• 04.10.2006 10:13

  • von Inga Stracke

Inga on Tour: Achterbahnfahrt in Suzuka

'F1Total.com'-Reporterin Inga Stracke berichtet, warum die japanischen Fans angenehmer sind als die chinesischen, und erklärt die Strecke in Suzuka

(Motorsport-Total.com) - Hallo, liebe Formel-1-Fans! Seit 1987 findet der Japan-Grand-Prix in Suzuka - zirka zwei Stunden von Nagoya und dreieinhalb Stunden von Osaka entfernt - statt, zum vorerst letzen Mal. 2007 steigt der Grand Prix in Fuji, bei Tokio. Es gibt jedoch Gerüchte, dass wir einen zusätzlichen Grand Prix in Suzuka sehen werden, als Pazifik-Grand-Prix benannt, so wie zuletzt das Rennen 1995 in Aida.
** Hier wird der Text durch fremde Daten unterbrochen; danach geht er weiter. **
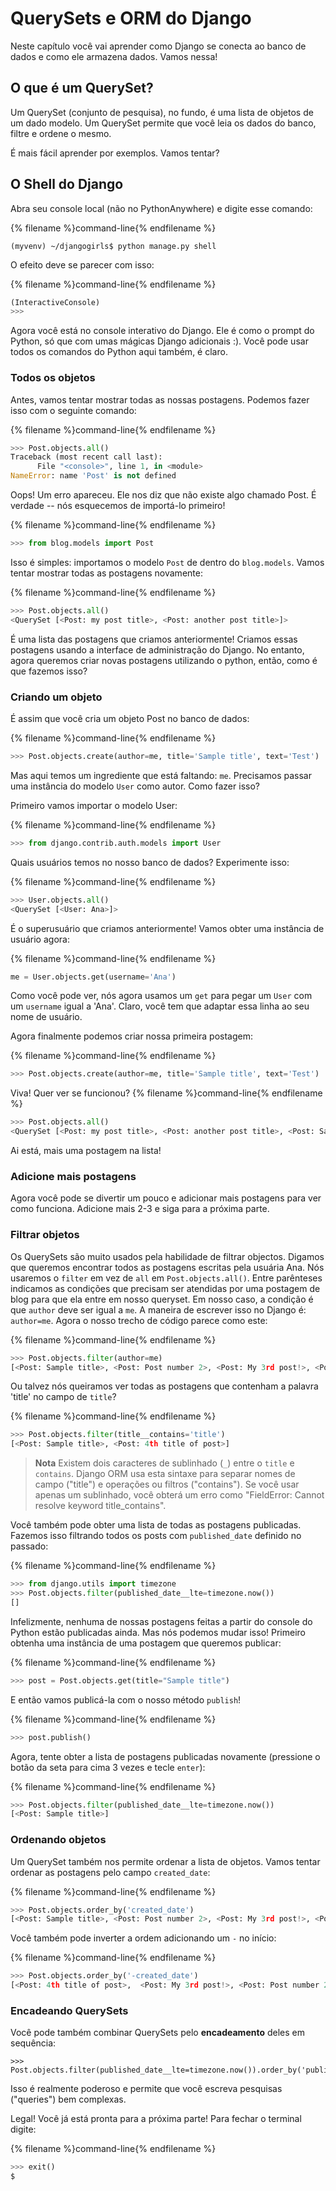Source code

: # QuerySets e ORM do Django

Neste capítulo você vai aprender como Django se conecta ao banco de dados e como ele armazena dados. Vamos nessa!

## O que é um QuerySet?

Um QuerySet (conjunto de pesquisa), no fundo, é uma lista de objetos de um dado modelo. Um QuerySet permite que você leia os dados do banco, filtre e ordene o mesmo.

É mais fácil aprender por exemplos. Vamos tentar?

## O Shell do Django

Abra seu console local (não no PythonAnywhere) e digite esse comando:

{% filename %}command-line{% endfilename %}
```
(myvenv) ~/djangogirls$ python manage.py shell
```

O efeito deve se parecer com isso:

{% filename %}command-line{% endfilename %}
```python
(InteractiveConsole)
>>>
```

Agora você está no console interativo do Django. Ele é como o prompt do Python, só que com umas mágicas Django adicionais :). Você pode usar todos os comandos do Python aqui também, é claro.

### Todos os objetos

Antes, vamos tentar mostrar todas as nossas postagens. Podemos fazer isso com o seguinte comando:

{% filename %}command-line{% endfilename %}
```python
>>> Post.objects.all()
Traceback (most recent call last):
      File "<console>", line 1, in <module>
NameError: name 'Post' is not defined
```

Oops! Um erro apareceu. Ele nos diz que não existe algo chamado Post. É verdade -- nós esquecemos de importá-lo primeiro!

{% filename %}command-line{% endfilename %}
```python
>>> from blog.models import Post
```

Isso é simples: importamos o modelo `Post` de dentro do `blog.models`. Vamos tentar mostrar todas as postagens novamente:

{% filename %}command-line{% endfilename %}
```python
>>> Post.objects.all()
<QuerySet [<Post: my post title>, <Post: another post title>]>
```

É uma lista das postagens que criamos anteriormente! Criamos essas postagens usando a interface de administração do Django. No entanto, agora queremos criar novas postagens utilizando o python, então, como é que fazemos isso?

### Criando um objeto

É assim que você cria um objeto Post no banco de dados:

{% filename %}command-line{% endfilename %}
```python
>>> Post.objects.create(author=me, title='Sample title', text='Test')
```

Mas aqui temos um ingrediente que está faltando: `me`. Precisamos passar uma instância do modelo `User` como autor. Como fazer isso?

Primeiro vamos importar o modelo User:

{% filename %}command-line{% endfilename %}
```python
>>> from django.contrib.auth.models import User
```

Quais usuários temos no nosso banco de dados? Experimente isso:

{% filename %}command-line{% endfilename %}
```python
>>> User.objects.all()
<QuerySet [<User: Ana>]>
```

É o superusuário que criamos anteriormente! Vamos obter uma instância de usuário agora:

{% filename %}command-line{% endfilename %}
```python
me = User.objects.get(username='Ana')
```

Como você pode ver, nós agora usamos um `get` para pegar um `User` com um `username` igual a 'Ana'. Claro, você tem que adaptar essa linha ao seu nome de usuário.

Agora finalmente podemos criar nossa primeira postagem:

{% filename %}command-line{% endfilename %}
```python
>>> Post.objects.create(author=me, title='Sample title', text='Test')
```

Viva! Quer ver se funcionou?
{% filename %}command-line{% endfilename %}
```python
>>> Post.objects.all()
<QuerySet [<Post: my post title>, <Post: another post title>, <Post: Sample title>]>
```

Ai está, mais uma postagem na lista!

### Adicione mais postagens

Agora você pode se divertir um pouco e adicionar mais postagens para ver como funciona. Adicione mais 2-3 e siga para a próxima parte.

### Filtrar objetos

Os QuerySets são muito usados pela habilidade de filtrar objectos. Digamos que queremos encontrar todos as postagens escritas pela usuária Ana. Nós usaremos o `filter` em vez de `all` em `Post.objects.all()`. Entre parênteses indicamos as condições que precisam ser atendidas por uma postagem de blog para que ela entre em nosso queryset. Em nosso caso, a condição é que  `author` deve ser igual a `me`. A maneira de escrever isso no Django é: `author=me`. Agora o nosso trecho de código parece como este:

{% filename %}command-line{% endfilename %}
```python
>>> Post.objects.filter(author=me)
[<Post: Sample title>, <Post: Post number 2>, <Post: My 3rd post!>, <Post: 4th title of post>]
```

Ou talvez nós queiramos ver todas as postagens que contenham a palavra 'title' no campo de `title`?

{% filename %}command-line{% endfilename %}
```python
>>> Post.objects.filter(title__contains='title')
[<Post: Sample title>, <Post: 4th title of post>]
```

> **Nota** Existem dois caracteres de sublinhado (`_`) entre o `title` e `contains`. Django ORM usa esta sintaxe para separar nomes de campo ("title") e operações ou filtros ("contains"). Se você usar apenas um sublinhado, você obterá um erro como "FieldError: Cannot resolve keyword title_contains".

Você também pode obter uma lista de todas as postagens publicadas. Fazemos isso filtrando todos os posts com `published_date` definido no passado:

{% filename %}command-line{% endfilename %}
```python
>>> from django.utils import timezone
>>> Post.objects.filter(published_date__lte=timezone.now())
[]
```

Infelizmente, nenhuma de nossas postagens feitas a partir do console do Python estão publicadas ainda. Mas nós podemos mudar isso! Primeiro obtenha uma instância de uma postagem que queremos publicar:

{% filename %}command-line{% endfilename %}
```python
>>> post = Post.objects.get(title="Sample title")
```

E então vamos publicá-la com o nosso método `publish`!

{% filename %}command-line{% endfilename %}
```python
>>> post.publish()
```

Agora, tente obter a lista de postagens publicadas novamente (pressione o botão da seta para cima 3 vezes e tecle `enter`):

{% filename %}command-line{% endfilename %}
```python
>>> Post.objects.filter(published_date__lte=timezone.now())
[<Post: Sample title>]
```

### Ordenando objetos

Um QuerySet também nos permite ordenar a lista de objetos. Vamos tentar ordenar as postagens pelo campo `created_date`:

{% filename %}command-line{% endfilename %}
```python
>>> Post.objects.order_by('created_date')
[<Post: Sample title>, <Post: Post number 2>, <Post: My 3rd post!>, <Post: 4th title of post>]
```

Você também pode inverter a ordem adicionando um `-` no início:

{% filename %}command-line{% endfilename %}
```python
>>> Post.objects.order_by('-created_date')
[<Post: 4th title of post>,  <Post: My 3rd post!>, <Post: Post number 2>, <Post: Sample title>]
```

### Encadeando QuerySets

Você pode também combinar QuerySets pelo **encadeamento** deles em sequência:

```
>>> Post.objects.filter(published_date__lte=timezone.now()).order_by('published_date')
```

Isso é realmente poderoso e permite que você escreva pesquisas ("queries") bem complexas.

Legal! Você já está pronta para a próxima parte! Para fechar o terminal digite:

{% filename %}command-line{% endfilename %}
```python
>>> exit()
$
```
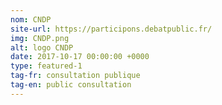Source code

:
 ```yaml
---
nom: CNDP
site-url: https://participons.debatpublic.fr/
img: CNDP.png
alt: logo CNDP
date: 2017-10-17 00:00:00 +0000
type: featured-1
tag-fr: consultation publique
tag-en: public consultation
---
```

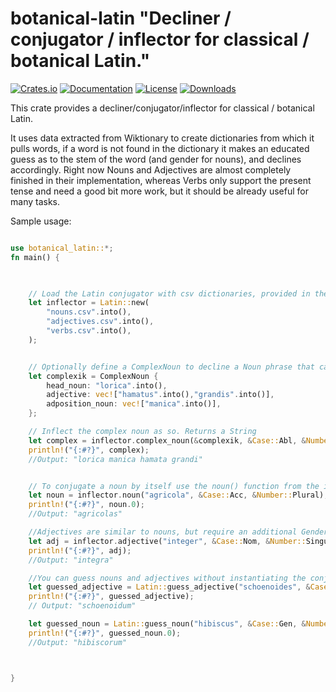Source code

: # botanical-latin "Decliner / conjugator / inflector for classical / botanical Latin."

[![Crates.io](https://img.shields.io/crates/v/botanical-latin.svg)](https://crates.io/crates/botanical-latin)
[![Documentation](https://docs.rs/botanical-latin/badge.svg)](https://docs.rs/botanical-latin/latest/botanical-latin/)
[![License](https://img.shields.io/badge/license-MIT-blue.svg)](https://github.com/bevyengine/bevy/blob/master/LICENSE)
[![Downloads](https://img.shields.io/crates/d/botanical-latin.svg)](https://crates.io/crates/botanical-latin) 


This crate provides a decliner/conjugator/inflector for classical / botanical Latin.

It uses data extracted from Wiktionary to create dictionaries from which it pulls words, if a word is not found in the dictionary it makes an educated guess as to the stem of the word (and gender for nouns), and declines accordingly. 
Right now Nouns and Adjectives are almost completely finished in their implementation, whereas Verbs only support the present tense and need a good bit more work, but it should be already useful for many tasks.

Sample usage: 

```rust

use botanical_latin::*;
fn main() {
  


    // Load the Latin conjugator with csv dictionaries, provided in the github repo
    let inflector = Latin::new(
        "nouns.csv".into(),
        "adjectives.csv".into(),
        "verbs.csv".into(),
    );


    // Optionally define a ComplexNoun to decline a Noun phrase that can include multiple adjectives and nouns in apposition
    let complexik = ComplexNoun {
        head_noun: "lorica".into(),
        adjective: vec!["hamatus".into(),"grandis".into()],
        adposition_noun: vec!["manica".into()],
    };

    // Inflect the complex noun as so. Returns a String
    let complex = inflector.complex_noun(&complexik, &Case::Abl, &Number::Singular);
    println!("{:#?}", complex);
    //Output: "lorica manica hamata grandi"


    // To conjugate a noun by itself use the noun() function from the inflector, it output a tuple that contains the inflected string as the first(0th) element, and the Gender as the second element
    let noun = inflector.noun("agricola", &Case::Acc, &Number::Plural);
    println!("{:#?}", noun.0);
    //Output: "agricolas"

    //Adjectives are similar to nouns, but require an additional Gender argument. Returns an inflected String
    let adj = inflector.adjective("integer", &Case::Nom, &Number::Singular,&Gender::Feminine);
    println!("{:#?}", adj);
    //Output: "integra"

    //You can guess nouns and adjectives without instantiating the conjugator with dictionaries if you so desire. But instantiating with the csv dictionaries gives a superior result.
    let guessed_adjective = Latin::guess_adjective("schoenoides", &Case::Gen, &Number::Plural, &Gender::Feminine);
    println!("{:#?}", guessed_adjective);
    // Output: "schoenoidum"

    let guessed_noun = Latin::guess_noun("hibiscus", &Case::Gen, &Number::Plural);
    println!("{:#?}", guessed_noun.0);
    //Output: "hibiscorum"



}




```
Titel-Bild zur News: Inga Stracke in Suzuka

'F1Total.com'-Reporterin Inga Stracke mit einem Maskottchen in 'Suzuka-Land'

Zum vorletzten Lauf der Weltmeisterschaft 2006 startet die Formel 1 aber nochmals auf dem Grand-Prix-Kurs mitten in 'Suzuka-Land' - einem Vergnügungspark, der für die Mitarbeiter einer ortsansässigen Honda-Fabrik errichtet wurde. Der Kurs bietet alle Kurvenvarianten - von der sehr engen Spoon-Kurve bis zum Vollgaslinksbogen 130R. Die Möglichkeit extremer Wetterbedingungen - etwa Regen in Monsunstärke - und das nahe Saisonende erhöhen die Spannung zusätzlich.#w1#

Japanische Fans unglaublich enthusiastisch

Was mich hier schon beim ersten Besuch fasziniert hat, sind die japanischen Fans. Stundenlang harren sie schweigend auf den Tribünen - auch nachts - aus und beobachten die Mechaniker bei der Arbeit. Immer wieder sieht man in der Dunkelheit Fotoblitze aufleuchten. Sie warten ewig vor dem Fahrerlagereingang, um dann wild schreiend und lachend auf die herauskommenden Piloten loszustürmen und um Autogramme zu bitten. Ihre Bilder, Kartons und Magazine haben sie superordentlich in Plastik gehüllt, damit sie ja keinen Knick oder Fleck abbekommen, und meine japanischen Bekannten haben mir erzählt, dass viele ganze Monatsgehälter ansparen, um sich in Suzuka beim Grand Prix an den unzähligen Mechandisingständen mit möglichst originalgetreuen Kleidungsstücken einzudecken. Nirgendwo anders sieht man so viele Fans in Teamkleidung, von den Schuhen über die Socken, Hose, Hemd bis hin zur Mütze - da ist der Japaner Perfektionist!

Fans in Japan

Die japanischen Fans sind die enthusiastischsten der gesamten Formel 1 Zoom

Die Sparbücher werden geknackt und der gesamte Jahresurlaub geht drauf für die Reise zum Grand-Prix-Wochenende. Viele schlafen in ihren Autos auf den Streckenparkplätzen, und Sonntagnacht vor dem Rennen liegen sie - wenn es trocken ist - mit ihren Schlafsäcken sogar in Reih und Glied vor dem Streckeneingang auf dem Fußboden, um ja die Ersten zu sein, die reinkommen, um gute Plätze zu haben. Nach der lauten Hektik und Ellbogenmentalität in Shanghai empfinde ich Japan fast schon als wohltuend, obwohl es auch hier alles andere als ruhig zugeht. Die Aufzüge im Hotel sprechen mit einem, jedes Auto piept, wenn es rückwärts fährt, und auch sonst klingelt, dingdongt und dröhnt es an jeder Ecke. Sensationell übrigens: die Getränkeautomaten. Überall stehen sie an der Straße, und vom vitaminangereicherten Zuckerwasser bis hin zu heißem Kaffee - wahlweise mit Zucker, Milch oder schwarz, in Dosen (!) - gibt es alles.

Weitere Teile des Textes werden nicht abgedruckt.